Il calo della curva dei rendimenti dei titoli di Stato fa scendere anche i tassi delle obbligazioni societarie e bancarie: le aziende finanziarie e non hanno potuto finanziarsi a costi più bassi sul mercato dei capitali grazie al QE1 e QE2. Il fatto che la Bce inizierà ad acquistare corporate bond con rating a livello d’investimento nel QE3 dovrà spingere le grandi imprese italiane, restie a ricorrere ai bond rispetto a quelle tedesche e francesi, a emettere di più titoli obbligazioni per sfruttare questa nuova opportunità (cfr. Isabella Bufacchi, Circolo virtuoso tra prestiti e Pil, http://www.ilsole24ore.com/art/commenti-e-idee/2016-03-11/circolo-virtuoso-prestiti-e-pil–073048.shtml?uuid=ACIFTFmC).

I limiti dell’azione della Bce

Un limite reale della Bce rimane però il divieto statutario di prestare danaro ai singoli Stati membri. Una strategia più efficace in favore della crescita infatti dovrebbe consentire alla Bce di finanziare direttamente gli Stati e la loro spesa pubblica, se e quando la stessa è orientata a sostenere l’economia e la creazione di nuovi posti di lavoro. Tali condizioni certamente possono essere proficue per rilanciare l’economia reale, il Pil e addivenire ad un’inflazione media pari almeno al 2%.
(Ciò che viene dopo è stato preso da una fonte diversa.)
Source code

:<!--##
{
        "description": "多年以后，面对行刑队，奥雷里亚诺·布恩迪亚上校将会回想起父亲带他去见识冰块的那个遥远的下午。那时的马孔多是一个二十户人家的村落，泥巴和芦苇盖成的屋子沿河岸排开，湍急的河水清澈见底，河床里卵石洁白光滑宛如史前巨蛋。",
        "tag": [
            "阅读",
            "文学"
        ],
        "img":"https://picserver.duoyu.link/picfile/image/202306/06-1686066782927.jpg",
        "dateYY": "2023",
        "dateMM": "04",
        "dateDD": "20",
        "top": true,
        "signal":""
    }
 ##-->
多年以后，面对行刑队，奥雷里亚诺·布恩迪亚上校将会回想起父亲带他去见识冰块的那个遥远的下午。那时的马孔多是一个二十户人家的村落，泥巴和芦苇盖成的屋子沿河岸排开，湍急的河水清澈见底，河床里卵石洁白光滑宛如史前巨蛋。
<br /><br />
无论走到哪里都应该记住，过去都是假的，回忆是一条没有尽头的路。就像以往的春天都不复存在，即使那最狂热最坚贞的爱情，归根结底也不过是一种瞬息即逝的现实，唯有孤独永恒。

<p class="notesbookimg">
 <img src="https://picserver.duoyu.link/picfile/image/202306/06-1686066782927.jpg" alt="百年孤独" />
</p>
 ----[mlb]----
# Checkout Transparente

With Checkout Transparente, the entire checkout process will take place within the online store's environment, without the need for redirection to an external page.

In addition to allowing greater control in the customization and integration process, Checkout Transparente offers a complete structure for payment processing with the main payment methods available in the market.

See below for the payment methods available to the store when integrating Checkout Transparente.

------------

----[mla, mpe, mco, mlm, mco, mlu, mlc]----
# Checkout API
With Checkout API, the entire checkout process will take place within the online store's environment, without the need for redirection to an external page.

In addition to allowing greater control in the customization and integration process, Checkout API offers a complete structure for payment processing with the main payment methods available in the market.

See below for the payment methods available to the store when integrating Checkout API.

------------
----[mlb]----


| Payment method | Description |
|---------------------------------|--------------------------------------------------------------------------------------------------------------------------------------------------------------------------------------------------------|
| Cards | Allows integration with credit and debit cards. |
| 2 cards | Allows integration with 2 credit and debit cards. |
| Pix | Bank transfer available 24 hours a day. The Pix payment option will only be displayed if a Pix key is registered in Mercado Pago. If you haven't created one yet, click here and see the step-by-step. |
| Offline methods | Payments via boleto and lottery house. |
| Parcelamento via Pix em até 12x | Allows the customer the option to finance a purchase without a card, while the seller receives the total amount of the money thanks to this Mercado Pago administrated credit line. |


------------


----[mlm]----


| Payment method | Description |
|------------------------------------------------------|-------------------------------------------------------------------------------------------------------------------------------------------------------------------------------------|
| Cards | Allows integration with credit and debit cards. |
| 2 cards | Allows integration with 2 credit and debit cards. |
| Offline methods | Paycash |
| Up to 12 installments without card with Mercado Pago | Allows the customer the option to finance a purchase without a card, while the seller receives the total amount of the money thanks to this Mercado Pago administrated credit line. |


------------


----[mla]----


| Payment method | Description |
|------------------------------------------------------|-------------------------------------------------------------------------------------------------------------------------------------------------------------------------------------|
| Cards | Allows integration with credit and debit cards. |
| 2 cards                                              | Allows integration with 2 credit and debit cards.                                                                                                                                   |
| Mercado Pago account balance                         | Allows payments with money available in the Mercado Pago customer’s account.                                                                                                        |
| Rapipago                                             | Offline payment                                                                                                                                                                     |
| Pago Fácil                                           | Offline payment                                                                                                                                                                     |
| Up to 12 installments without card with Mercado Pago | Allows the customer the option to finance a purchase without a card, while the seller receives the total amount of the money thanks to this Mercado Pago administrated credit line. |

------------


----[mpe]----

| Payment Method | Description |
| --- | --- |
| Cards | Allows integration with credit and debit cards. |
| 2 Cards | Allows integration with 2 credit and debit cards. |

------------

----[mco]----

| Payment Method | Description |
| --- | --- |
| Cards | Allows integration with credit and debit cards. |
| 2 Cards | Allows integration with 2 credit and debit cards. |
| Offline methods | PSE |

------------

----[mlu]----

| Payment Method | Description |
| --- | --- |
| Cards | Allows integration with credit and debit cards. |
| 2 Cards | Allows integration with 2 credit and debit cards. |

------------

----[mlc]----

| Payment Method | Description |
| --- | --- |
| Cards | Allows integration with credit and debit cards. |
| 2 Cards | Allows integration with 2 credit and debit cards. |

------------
L’azione del credito bancario dovrebbe costituire, in un tale sistema – che è poi quello che abbiamo avuto pre-Bce – un supporto aggiuntivo rispetto all’azione dei pubblici poteri. Abbiamo in più occasioni rilevato come le banche siano vincolate a rigidi criteri – quelli di Basilea III – in tema di erogazione del credito, criteri che diventano ancor più rigidi in condizioni di crisi economica e di deflazione, per cui i rubinetti non sempre si aprono. Oltre a questa riforma, indispensabile, da più parti economisti e non chiedono l’adozione di misure di politica fiscale che consentano di restituire denaro da spendere ad imprese e consumatori – con una tassazione minore e soprattutto mirata – e con una efficace lotta ad elusione ed evasione fiscale.